27 of 155 comments (clear)

  1. Hey, Bob, this is Jim by Anonymous Coward · · Score: 5, Funny

    We're gonna need you to go out to the rover and reboot it. Yeah, it got stuck. You should probably leave ASAP.

  2. Simple fix by SternisheFan · · Score: 2

    Easy, just gotta' replace the button battery.

    1. Re:Simple fix by sillybilly · · Score: 2

      It's running on solar power, that's how it lasts 10 years. Though the rechargeable battery must be tough to take so many recarchings.

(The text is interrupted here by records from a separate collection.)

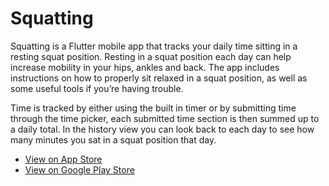 # Squatting

Squatting is a Flutter mobile app that tracks your daily time sitting in a resting squat position. Resting in a squat position each day can help increase mobility in your hips, ankles and back. The app includes instructions on how to properly sit relaxed in a squat position, as well as some useful tools if you’re having trouble.

Time is tracked by either using the built in timer or by submitting time through the time picker, each submitted time section is then summed up to a daily total. In the history view you can look back to each day to see how many minutes you sat in a squat position that day.

- [View on App Store](https://apps.apple.com/app/id1473787981)
- [View on Google Play Store](https://play.google.com/store/apps/details?id=com.josefinfundin.squatting&hl=en&pcampaignid=MKT-Other-global-all-co-prtnr-py-PartBadge-Mar2515-1)



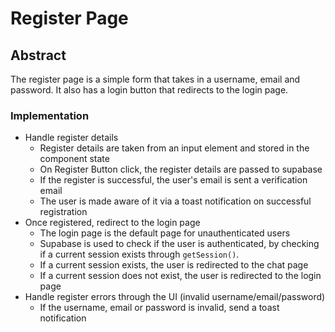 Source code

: # Register Page

## Abstract

The register page is a simple form that takes in a username, email and password. It also has a login button that redirects to the login page.

### Implementation

-   Handle register details
    -   Register details are taken from an input element and stored in the component state
    -   On Register Button click, the register details are passed to supabase
    -   If the register is successful, the user's email is sent a verification email
    -   The user is made aware of it via a toast notification on successful registration
-   Once registered, redirect to the login page
    -   The login page is the default page for unauthenticated users
    -   Supabase is used to check if the user is authenticated, by checking if a current session exists through `getSession()`.
    -   If a current session exists, the user is redirected to the chat page
    -   If a current session does not exist, the user is redirected to the login page
-   Handle register errors through the UI (invalid username/email/password)
    -   If the username, email or password is invalid, send a toast notification
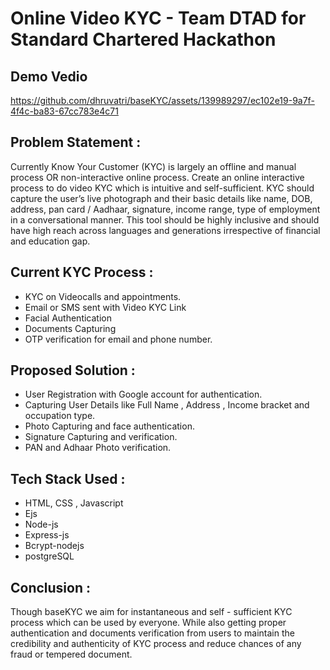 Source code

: # Online Video KYC - Team DTAD for Standard Chartered Hackathon

## Demo Vedio

https://github.com/dhruvatri/baseKYC/assets/139989297/ec102e19-9a7f-4f4c-ba83-67cc783e4c71

## Problem Statement : 
Currently Know Your Customer (KYC) is largely an offline and manual process OR non-interactive online process. Create an online interactive process to do video KYC which is intuitive and self-sufficient. KYC should capture the user’s live photograph and their basic details like name, DOB, address, pan card / Aadhaar, signature, income range, type of employment in a conversational manner. This tool should be highly inclusive and should have high reach across languages and generations irrespective of financial and education gap. 

## Current KYC Process :
*	KYC on Videocalls  and appointments.
*	Email or SMS sent with Video KYC Link
*	Facial Authentication 
*	Documents Capturing
*	OTP verification for email and phone number.

## Proposed Solution :
*	User Registration with Google account for authentication.
*	Capturing User Details like Full Name , Address , Income bracket and occupation type.
*	Photo Capturing and face authentication.
*	Signature Capturing and verification.
*	PAN and Adhaar Photo verification.

## Tech Stack Used :
*	HTML, CSS , Javascript 
*	Ejs
*	Node-js
*	Express-js
*	Bcrypt-nodejs
*	postgreSQL

## Conclusion :
Though baseKYC we aim for instantaneous and self - sufficient KYC process which can be used by everyone. While also getting proper authentication and documents verification from users to maintain the credibility and authenticity of KYC process and reduce chances of any fraud or tempered document.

      Ideally, you have redundant systems for such a situation, where you can take one of them down and use the other to do the booting, formatting, programming, as if there were a user sitting right next to it. They say it has a flashless mode of operation, but the way I think of it, as in a regular PC, with a BIOS, you can reformat the harddrive without booting off of and using the harddrive, such as booting from a floppy, or even ROM chip they used to have back in the 80's (ROM-DOS 3.3 or ROM BASIC). So when flashing a BIOS or a ROM chip, there is no lower level to boot from, but if you have Tandem, dual redundant systems for everything, you can boot from the lowest of lowest levels and have the partner system execute all the commands. So with Tandem failure is less frequent, as in, you're down to 50% capacity but still fully functioning ok, and can work on regaining the 100% capacity, while not using regular operations, for two days and the like. The problem with Tandem is the double or higher cost, and, in space missions, the extra power consumption and extra weight, and in space missions, weight is almost everything, as each lb has to be paid for dearly, on the order of $10,000/lb low Earth orbit, and who knows how many gazillion dollars per lb for a Mars mission.
      There used to be a company named Tandem, designing dual CPU redundant resilient failure tolerant systems, but they fell behind on chip design because of small size, plus high expense, and did not compete well in the computing field. For instance back in 1999 when Google started, they started with regular pc's of whateve the vogue of the day was, I don't know, 700 MHz PIII, maybe? And just jerry rigged a bunch of them into a daisy chain and voila, you have a Tandem-like, more than dual, more like thousandfold or millionfold duplicated, resilient supercomputer. But the principle of tandemness and fault tolerance was there. Maybe for space missions that need fault tolerance like that, it may be worth the extra rocket fuel weight in the first place to double the weight and duplicate most critical systems. The human body duplicates kidneys, lungs, but not liver, or heart, so there is a balance on what you want to go redundant on and what not. Life is easy with 2 kidneys, some people can live with only one kidney, but it's really difficult to live with zero kidneys.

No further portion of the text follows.